*INSTRUCTIONS TO FOLLOW*: Find all the lines in the material below with the word "人類的方式", and copy them.

*DATA TO USE*:

Start of Block

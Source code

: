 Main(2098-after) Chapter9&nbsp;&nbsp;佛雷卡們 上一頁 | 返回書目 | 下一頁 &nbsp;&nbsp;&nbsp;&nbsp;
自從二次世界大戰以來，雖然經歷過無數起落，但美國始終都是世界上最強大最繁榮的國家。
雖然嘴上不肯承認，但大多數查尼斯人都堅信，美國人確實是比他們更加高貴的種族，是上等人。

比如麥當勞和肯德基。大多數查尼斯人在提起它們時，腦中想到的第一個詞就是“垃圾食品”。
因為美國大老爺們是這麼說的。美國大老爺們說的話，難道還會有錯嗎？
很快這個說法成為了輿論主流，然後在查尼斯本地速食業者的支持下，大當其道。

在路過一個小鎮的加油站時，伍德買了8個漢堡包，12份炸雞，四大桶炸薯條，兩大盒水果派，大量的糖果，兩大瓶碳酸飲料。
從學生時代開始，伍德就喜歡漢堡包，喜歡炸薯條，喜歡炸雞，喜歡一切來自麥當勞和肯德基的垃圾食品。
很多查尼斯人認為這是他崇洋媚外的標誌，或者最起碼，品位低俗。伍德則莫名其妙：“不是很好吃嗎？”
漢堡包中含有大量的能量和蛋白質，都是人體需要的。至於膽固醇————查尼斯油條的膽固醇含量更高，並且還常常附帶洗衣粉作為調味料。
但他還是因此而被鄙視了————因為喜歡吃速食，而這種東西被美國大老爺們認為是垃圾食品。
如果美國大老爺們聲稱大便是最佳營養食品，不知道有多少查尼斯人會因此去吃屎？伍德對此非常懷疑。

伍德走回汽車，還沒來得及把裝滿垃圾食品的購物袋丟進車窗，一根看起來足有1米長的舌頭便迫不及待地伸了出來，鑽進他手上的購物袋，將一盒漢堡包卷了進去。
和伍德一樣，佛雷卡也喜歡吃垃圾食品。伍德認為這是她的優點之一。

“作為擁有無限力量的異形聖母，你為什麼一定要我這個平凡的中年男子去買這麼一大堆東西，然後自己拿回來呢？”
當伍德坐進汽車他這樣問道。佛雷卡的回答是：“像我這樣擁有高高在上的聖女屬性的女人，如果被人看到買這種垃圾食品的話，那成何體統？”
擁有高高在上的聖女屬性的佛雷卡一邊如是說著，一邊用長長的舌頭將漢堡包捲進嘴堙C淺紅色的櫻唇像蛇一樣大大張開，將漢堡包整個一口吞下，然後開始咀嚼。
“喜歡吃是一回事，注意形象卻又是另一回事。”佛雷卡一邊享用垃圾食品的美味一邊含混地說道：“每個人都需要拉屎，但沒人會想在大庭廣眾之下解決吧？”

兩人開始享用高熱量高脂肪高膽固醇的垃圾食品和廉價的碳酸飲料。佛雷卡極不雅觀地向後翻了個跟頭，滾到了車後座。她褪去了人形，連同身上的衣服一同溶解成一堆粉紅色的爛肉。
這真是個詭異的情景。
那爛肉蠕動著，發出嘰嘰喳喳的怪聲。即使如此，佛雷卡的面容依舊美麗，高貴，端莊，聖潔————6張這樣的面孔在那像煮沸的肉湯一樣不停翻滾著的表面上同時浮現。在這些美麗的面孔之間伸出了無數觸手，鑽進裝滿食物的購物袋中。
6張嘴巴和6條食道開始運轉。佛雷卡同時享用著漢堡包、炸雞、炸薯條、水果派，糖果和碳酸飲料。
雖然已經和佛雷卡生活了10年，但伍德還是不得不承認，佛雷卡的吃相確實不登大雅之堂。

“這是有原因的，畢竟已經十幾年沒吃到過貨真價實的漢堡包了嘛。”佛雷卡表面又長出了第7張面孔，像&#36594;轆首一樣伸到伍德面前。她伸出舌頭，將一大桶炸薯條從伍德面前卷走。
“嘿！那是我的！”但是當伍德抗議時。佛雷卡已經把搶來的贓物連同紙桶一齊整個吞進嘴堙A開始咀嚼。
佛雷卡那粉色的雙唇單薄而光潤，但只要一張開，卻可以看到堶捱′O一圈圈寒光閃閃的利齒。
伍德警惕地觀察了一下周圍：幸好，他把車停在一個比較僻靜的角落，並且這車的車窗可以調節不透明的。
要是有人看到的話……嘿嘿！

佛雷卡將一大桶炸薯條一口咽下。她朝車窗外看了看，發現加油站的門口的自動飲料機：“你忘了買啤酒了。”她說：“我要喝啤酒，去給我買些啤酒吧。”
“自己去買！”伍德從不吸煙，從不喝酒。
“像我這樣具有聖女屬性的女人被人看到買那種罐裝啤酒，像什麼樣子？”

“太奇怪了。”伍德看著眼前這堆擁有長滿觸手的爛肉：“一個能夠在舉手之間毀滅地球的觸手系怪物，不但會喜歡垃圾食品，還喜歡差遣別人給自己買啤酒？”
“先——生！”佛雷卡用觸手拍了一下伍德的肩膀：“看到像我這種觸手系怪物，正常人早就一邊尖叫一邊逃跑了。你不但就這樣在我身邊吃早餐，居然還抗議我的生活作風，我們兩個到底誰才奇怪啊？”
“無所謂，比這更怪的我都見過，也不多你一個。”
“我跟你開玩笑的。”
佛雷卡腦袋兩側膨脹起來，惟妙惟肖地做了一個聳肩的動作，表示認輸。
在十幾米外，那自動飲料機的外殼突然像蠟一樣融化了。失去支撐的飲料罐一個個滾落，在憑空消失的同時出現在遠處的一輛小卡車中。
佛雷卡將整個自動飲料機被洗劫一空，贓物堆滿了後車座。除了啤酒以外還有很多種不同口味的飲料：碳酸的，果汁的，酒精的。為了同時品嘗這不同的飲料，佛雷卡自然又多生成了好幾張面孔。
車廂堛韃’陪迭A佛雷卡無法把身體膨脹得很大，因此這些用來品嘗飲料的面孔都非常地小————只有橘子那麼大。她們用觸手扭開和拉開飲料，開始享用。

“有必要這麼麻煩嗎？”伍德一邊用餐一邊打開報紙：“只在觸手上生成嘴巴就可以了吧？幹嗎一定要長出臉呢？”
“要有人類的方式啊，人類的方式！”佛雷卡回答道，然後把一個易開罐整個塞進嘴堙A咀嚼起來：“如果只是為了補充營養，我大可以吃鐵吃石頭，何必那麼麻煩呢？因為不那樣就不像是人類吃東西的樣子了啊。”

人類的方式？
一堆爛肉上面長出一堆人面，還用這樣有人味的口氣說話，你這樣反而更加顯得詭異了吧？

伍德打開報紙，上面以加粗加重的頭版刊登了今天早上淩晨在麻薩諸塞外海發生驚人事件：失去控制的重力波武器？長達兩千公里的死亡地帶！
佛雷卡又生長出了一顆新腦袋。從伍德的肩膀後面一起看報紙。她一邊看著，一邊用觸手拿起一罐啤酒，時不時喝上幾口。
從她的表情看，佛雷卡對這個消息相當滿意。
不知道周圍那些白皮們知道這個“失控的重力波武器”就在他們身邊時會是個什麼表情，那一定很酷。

End of Block

*YOUR SOLUTION*:
“要有人類的方式啊，人類的方式！”佛雷卡回答道，然後把一個易開罐整個塞進嘴堙A咀嚼起來：“如果只是為了補充營養，我大可以吃鐵吃石頭，何必那麼麻煩呢？因為不那樣就不像是人類吃東西的樣子了啊。”
人類的方式？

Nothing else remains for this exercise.